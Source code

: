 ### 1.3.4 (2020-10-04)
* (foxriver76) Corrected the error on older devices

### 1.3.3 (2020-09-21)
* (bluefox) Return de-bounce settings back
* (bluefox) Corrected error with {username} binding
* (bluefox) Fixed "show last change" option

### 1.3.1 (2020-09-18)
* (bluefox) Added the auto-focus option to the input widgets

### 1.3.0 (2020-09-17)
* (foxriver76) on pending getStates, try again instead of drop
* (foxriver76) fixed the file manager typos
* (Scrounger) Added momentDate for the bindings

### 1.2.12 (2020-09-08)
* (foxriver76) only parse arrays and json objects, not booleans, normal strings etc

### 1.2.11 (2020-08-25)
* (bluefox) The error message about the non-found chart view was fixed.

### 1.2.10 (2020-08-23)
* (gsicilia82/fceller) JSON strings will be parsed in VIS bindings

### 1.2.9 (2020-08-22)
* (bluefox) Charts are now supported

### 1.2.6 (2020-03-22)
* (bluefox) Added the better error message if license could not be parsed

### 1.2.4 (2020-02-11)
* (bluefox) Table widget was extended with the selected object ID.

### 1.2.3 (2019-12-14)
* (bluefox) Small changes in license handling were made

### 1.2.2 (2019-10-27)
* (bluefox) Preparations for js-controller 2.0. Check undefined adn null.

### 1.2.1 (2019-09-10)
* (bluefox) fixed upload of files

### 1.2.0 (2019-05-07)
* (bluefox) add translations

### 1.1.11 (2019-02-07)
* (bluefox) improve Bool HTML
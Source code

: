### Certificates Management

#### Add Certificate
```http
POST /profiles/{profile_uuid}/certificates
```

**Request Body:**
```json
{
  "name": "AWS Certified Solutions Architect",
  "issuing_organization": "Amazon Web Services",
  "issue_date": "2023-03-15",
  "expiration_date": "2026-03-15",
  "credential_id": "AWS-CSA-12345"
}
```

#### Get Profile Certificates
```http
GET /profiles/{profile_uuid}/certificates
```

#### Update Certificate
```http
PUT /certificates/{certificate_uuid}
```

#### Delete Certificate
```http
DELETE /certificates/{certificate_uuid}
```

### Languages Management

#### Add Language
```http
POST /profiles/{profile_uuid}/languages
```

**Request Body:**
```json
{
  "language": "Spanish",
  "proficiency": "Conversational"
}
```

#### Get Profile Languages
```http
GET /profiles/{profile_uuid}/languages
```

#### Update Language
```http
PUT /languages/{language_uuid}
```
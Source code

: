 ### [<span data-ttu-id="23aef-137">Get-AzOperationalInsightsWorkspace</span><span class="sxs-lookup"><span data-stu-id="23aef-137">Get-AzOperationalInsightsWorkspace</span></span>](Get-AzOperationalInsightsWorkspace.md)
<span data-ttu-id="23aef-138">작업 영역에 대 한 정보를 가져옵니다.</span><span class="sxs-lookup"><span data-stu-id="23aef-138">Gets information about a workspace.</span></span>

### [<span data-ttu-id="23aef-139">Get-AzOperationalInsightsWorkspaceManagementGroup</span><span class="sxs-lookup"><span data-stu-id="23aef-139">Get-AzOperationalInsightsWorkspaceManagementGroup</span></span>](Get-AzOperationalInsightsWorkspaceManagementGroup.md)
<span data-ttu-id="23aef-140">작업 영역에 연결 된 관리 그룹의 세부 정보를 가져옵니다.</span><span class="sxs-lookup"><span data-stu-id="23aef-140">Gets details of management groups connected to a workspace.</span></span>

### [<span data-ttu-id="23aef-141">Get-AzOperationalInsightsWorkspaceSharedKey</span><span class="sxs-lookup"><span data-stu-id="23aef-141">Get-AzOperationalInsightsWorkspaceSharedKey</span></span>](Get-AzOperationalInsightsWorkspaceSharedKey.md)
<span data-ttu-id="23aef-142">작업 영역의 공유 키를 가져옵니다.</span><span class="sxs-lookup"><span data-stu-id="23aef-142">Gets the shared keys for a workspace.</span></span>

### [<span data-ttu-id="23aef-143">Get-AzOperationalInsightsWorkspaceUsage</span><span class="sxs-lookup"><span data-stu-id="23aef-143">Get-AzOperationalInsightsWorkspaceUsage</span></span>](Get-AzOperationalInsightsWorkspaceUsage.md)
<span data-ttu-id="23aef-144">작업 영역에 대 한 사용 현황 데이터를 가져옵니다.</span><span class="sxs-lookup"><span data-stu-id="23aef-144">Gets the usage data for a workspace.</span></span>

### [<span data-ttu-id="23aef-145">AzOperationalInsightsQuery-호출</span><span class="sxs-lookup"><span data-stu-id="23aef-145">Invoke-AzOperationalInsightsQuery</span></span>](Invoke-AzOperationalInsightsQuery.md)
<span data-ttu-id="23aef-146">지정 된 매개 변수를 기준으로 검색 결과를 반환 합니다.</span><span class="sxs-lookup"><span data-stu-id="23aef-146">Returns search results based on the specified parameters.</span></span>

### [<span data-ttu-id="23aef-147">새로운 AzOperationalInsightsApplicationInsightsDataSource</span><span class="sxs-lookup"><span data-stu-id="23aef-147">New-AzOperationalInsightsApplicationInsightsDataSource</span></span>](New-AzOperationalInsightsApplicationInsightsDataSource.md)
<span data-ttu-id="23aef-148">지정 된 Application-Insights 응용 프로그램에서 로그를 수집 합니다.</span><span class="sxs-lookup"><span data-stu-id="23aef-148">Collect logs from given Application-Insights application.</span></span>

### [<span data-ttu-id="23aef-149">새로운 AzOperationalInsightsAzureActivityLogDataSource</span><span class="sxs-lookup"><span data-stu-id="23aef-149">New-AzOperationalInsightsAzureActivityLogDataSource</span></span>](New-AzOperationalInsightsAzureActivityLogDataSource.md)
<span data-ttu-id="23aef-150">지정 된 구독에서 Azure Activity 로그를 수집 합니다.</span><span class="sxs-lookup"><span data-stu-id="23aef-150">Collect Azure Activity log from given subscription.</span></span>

|---|

** What is expected **
After locating the line holding "### 1.2.12 (2020-09-08)" above, output exactly that line and every line after it through the line holding "### 1.1.11 (2019-02-07)". Include nothing else.

** Answer section **
### 1.2.12 (2020-09-08)
* (foxriver76) only parse arrays and json objects, not booleans, normal strings etc

### 1.2.11 (2020-08-25)
* (bluefox) The error message about the non-found chart view was fixed.

### 1.2.10 (2020-08-23)
* (gsicilia82/fceller) JSON strings will be parsed in VIS bindings

### 1.2.9 (2020-08-22)
* (bluefox) Charts are now supported

### 1.2.6 (2020-03-22)
* (bluefox) Added the better error message if license could not be parsed

### 1.2.4 (2020-02-11)
* (bluefox) Table widget was extended with the selected object ID.

### 1.2.3 (2019-12-14)
* (bluefox) Small changes in license handling were made

### 1.2.2 (2019-10-27)
* (bluefox) Preparations for js-controller 2.0. Check undefined adn null.

### 1.2.1 (2019-09-10)
* (bluefox) fixed upload of files

### 1.2.0 (2019-05-07)
* (bluefox) add translations

### 1.1.11 (2019-02-07)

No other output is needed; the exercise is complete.